Transcribe the records exactly. Pictures do not belong in the transcription.

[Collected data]
Content starts
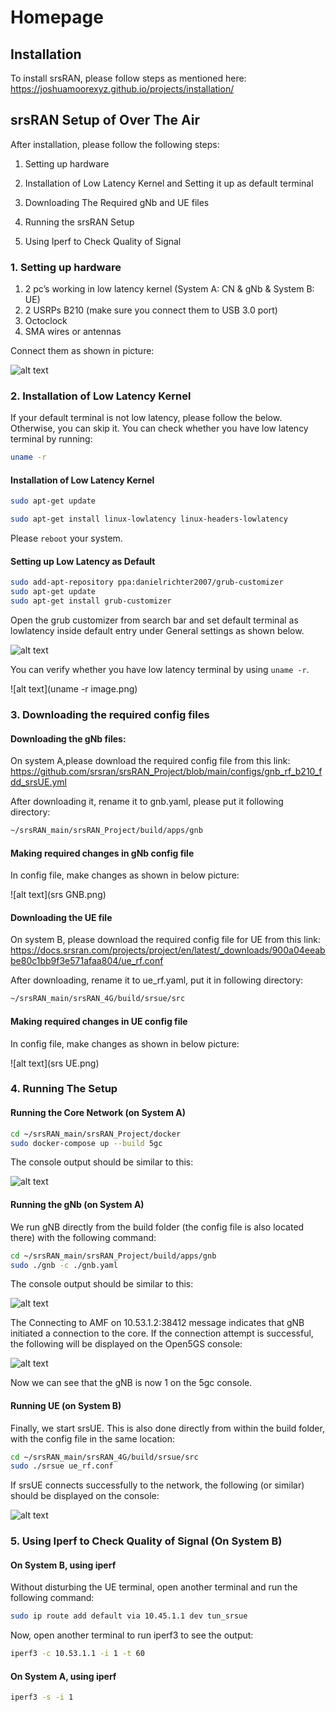# Homepage
 
## Installation
To install srsRAN, please follow steps as mentioned here: https://joshuamoorexyz.github.io/projects/installation/

## srsRAN Setup of Over The Air 
 After installation, please follow the following steps:

 1. Setting up hardware 

 2. Installation of Low Latency Kernel and Setting it up as default terminal
 
 3. Downloading The Required gNb and UE files
 
 4. Running the srsRAN Setup

 5. Using Iperf to Check Quality of Signal
### 1. Setting up hardware
    
1. 2 pc’s working in low latency kernel (System A: CN & gNb & System B: UE)
2. 2 USRPs B210 (make sure you connect them to USB 3.0 port)
3. Octoclock 
4. SMA wires or antennas
    
Connect them as shown in picture:

![alt text](image.png)
    
### 2. Installation of Low Latency Kernel

 If your default terminal is not low latency, please follow the below. Otherwise, you can skip it.
 You can check whether you have low latency terminal by running:
``` bash
uname -r
```
 
#### Installation of Low Latency Kernel

``` bash
sudo apt-get update 

sudo apt-get install linux-lowlatency linux-headers-lowlatency
```

Please `reboot` your system.
   
#### Setting up Low Latency as Default 

``` bash
sudo add-apt-repository ppa:danielrichter2007/grub-customizer
sudo apt-get update
sudo apt-get install grub-customizer
```
Open the grub customizer from search bar and set default terminal as lowlatency inside default entry under General settings as shown below.

![alt text](image-1.png)

You can verify whether you have low latency terminal by using `uname -r`.

![alt text](uname -r image.png)

### 3. Downloading the required config files

#### Downloading the gNb files:
On system A,please download the required config file from this link: https://github.com/srsran/srsRAN_Project/blob/main/configs/gnb_rf_b210_fdd_srsUE.yml

After downloading it, rename it to gnb.yaml, please put it following directory:
``` bash
~/srsRAN_main/srsRAN_Project/build/apps/gnb
```
#### Making required changes in gNb config file

In config file, make changes as shown in below picture:

![alt text](srs GNB.png)

#### Downloading the UE file
On system B, please download the required config file for UE from this link: https://docs.srsran.com/projects/project/en/latest/_downloads/900a04eeabbe80c1bb9f3e571afaa804/ue_rf.conf

After downloading, rename it to ue_rf.yaml, put it in following directory:
``` bash
~/srsRAN_main/srsRAN_4G/build/srsue/src
```
#### Making required changes in UE config file

In config file, make changes as shown in below picture:

![alt text](srs UE.png)

### 4. Running The Setup

#### Running the Core Network (on System A)

``` bash
cd ~/srsRAN_main/srsRAN_Project/docker
sudo docker-compose up --build 5gc
```
The console output should be similar to this:

![alt text](RunningCN.png)

#### Running the gNb (on System A)

We run gNB directly from the build folder (the config file is also located there) with the following command:

``` bash
cd ~/srsRAN_main/srsRAN_Project/build/apps/gnb
sudo ./gnb -c ./gnb.yaml
```
The console output should be similar to this:

![alt text](RunningGNb.png)

The Connecting to AMF on 10.53.1.2:38412 message indicates that gNB initiated a connection to the core. If the connection attempt is successful, the following will be displayed on the Open5GS console:

![alt text](gNBConnectingCN.png)

Now we can see that the gNB is now 1 on the 5gc console.

#### Running UE (on System B)

Finally, we start srsUE. This is also done directly from within the build folder, with the config file in the same location:

``` bash
cd ~/srsRAN_main/srsRAN_4G/build/srsue/src
sudo ./srsue ue_rf.conf
```

If srsUE connects successfully to the network, the following (or similar) should be displayed on the console:

![alt text](RunningUE.png)

### 5. Using Iperf to Check Quality of Signal (On System B)

#### On System B, using iperf
Without disturbing the UE terminal, open another terminal and run the following command:

``` bash
sudo ip route add default via 10.45.1.1 dev tun_srsue
```

Now, open another terminal to run iperf3 to see the output:

``` bash
iperf3 -c 10.53.1.1 -i 1 -t 60
```
#### On System A, using iperf

``` bash
iperf3 -s -i 1
```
Content ends
Response for this exercise:
# Homepage
 
## Installation
To install srsRAN, please follow steps as mentioned here: https://joshuamoorexyz.github.io/projects/installation/

## srsRAN Setup of Over The Air 
 After installation, please follow the following steps:

 1. Setting up hardware 

 2. Installation of Low Latency Kernel and Setting it up as default terminal
 
 3. Downloading The Required gNb and UE files
 
 4. Running the srsRAN Setup

 5. Using Iperf to Check Quality of Signal
### 1. Setting up hardware
    
1. 2 pc’s working in low latency kernel (System A: CN & gNb & System B: UE)
2. 2 USRPs B210 (make sure you connect them to USB 3.0 port)
3. Octoclock 
4. SMA wires or antennas
    
Connect them as shown in picture:

![alt text](image.png)
    
### 2. Installation of Low Latency Kernel

 If your default terminal is not low latency, please follow the below. Otherwise, you can skip it.
 You can check whether you have low latency terminal by running:
``` bash
uname -r
```
 
#### Installation of Low Latency Kernel

``` bash
sudo apt-get update 

sudo apt-get install linux-lowlatency linux-headers-lowlatency
```

Please `reboot` your system.
   
#### Setting up Low Latency as Default 

``` bash
sudo add-apt-repository ppa:danielrichter2007/grub-customizer
sudo apt-get update
sudo apt-get install grub-customizer
```
Open the grub customizer from search bar and set default terminal as lowlatency inside default entry under General settings as shown below.

![alt text](image-1.png)

You can verify whether you have low latency terminal by using `uname -r`.

![alt text](uname -r image.png)

### 3. Downloading the required config files

#### Downloading the gNb files:
On system A,please download the required config file from this link: https://github.com/srsran/srsRAN_Project/blob/main/configs/gnb_rf_b210_fdd_srsUE.yml

After downloading it, rename it to gnb.yaml, please put it following directory:
``` bash
~/srsRAN_main/srsRAN_Project/build/apps/gnb
```
#### Making required changes in gNb config file

In config file, make changes as shown in below picture:

![alt text](srs GNB.png)

#### Downloading the UE file
On system B, please download the required config file for UE from this link: https://docs.srsran.com/projects/project/en/latest/_downloads/900a04eeabbe80c1bb9f3e571afaa804/ue_rf.conf

After downloading, rename it to ue_rf.yaml, put it in following directory:
``` bash
~/srsRAN_main/srsRAN_4G/build/srsue/src
```
#### Making required changes in UE config file

In config file, make changes as shown in below picture:

![alt text](srs UE.png)

### 4. Running The Setup

#### Running the Core Network (on System A)

``` bash
cd ~/srsRAN_main/srsRAN_Project/docker
sudo docker-compose up --build 5gc
```
The console output should be similar to this:

![alt text](RunningCN.png)

#### Running the gNb (on System A)

We run gNB directly from the build folder (the config file is also located there) with the following command:

``` bash
cd ~/srsRAN_main/srsRAN_Project/build/apps/gnb
sudo ./gnb -c ./gnb.yaml
```
The console output should be similar to this:

![alt text](RunningGNb.png)

The Connecting to AMF on 10.53.1.2:38412 message indicates that gNB initiated a connection to the core. If the connection attempt is successful, the following will be displayed on the Open5GS console:

![alt text](gNBConnectingCN.png)

Now we can see that the gNB is now 1 on the 5gc console.

#### Running UE (on System B)

Finally, we start srsUE. This is also done directly from within the build folder, with the config file in the same location:

``` bash
cd ~/srsRAN_main/srsRAN_4G/build/srsue/src
sudo ./srsue ue_rf.conf
```

If srsUE connects successfully to the network, the following (or similar) should be displayed on the console:

![alt text](RunningUE.png)

### 5. Using Iperf to Check Quality of Signal (On System B)

#### On System B, using iperf
Without disturbing the UE terminal, open another terminal and run the following command:

``` bash
sudo ip route add default via 10.45.1.1 dev tun_srsue
```

Now, open another terminal to run iperf3 to see the output:

``` bash
iperf3 -c 10.53.1.1 -i 1 -t 60
```
#### On System A, using iperf

``` bash
iperf3 -s -i 1
```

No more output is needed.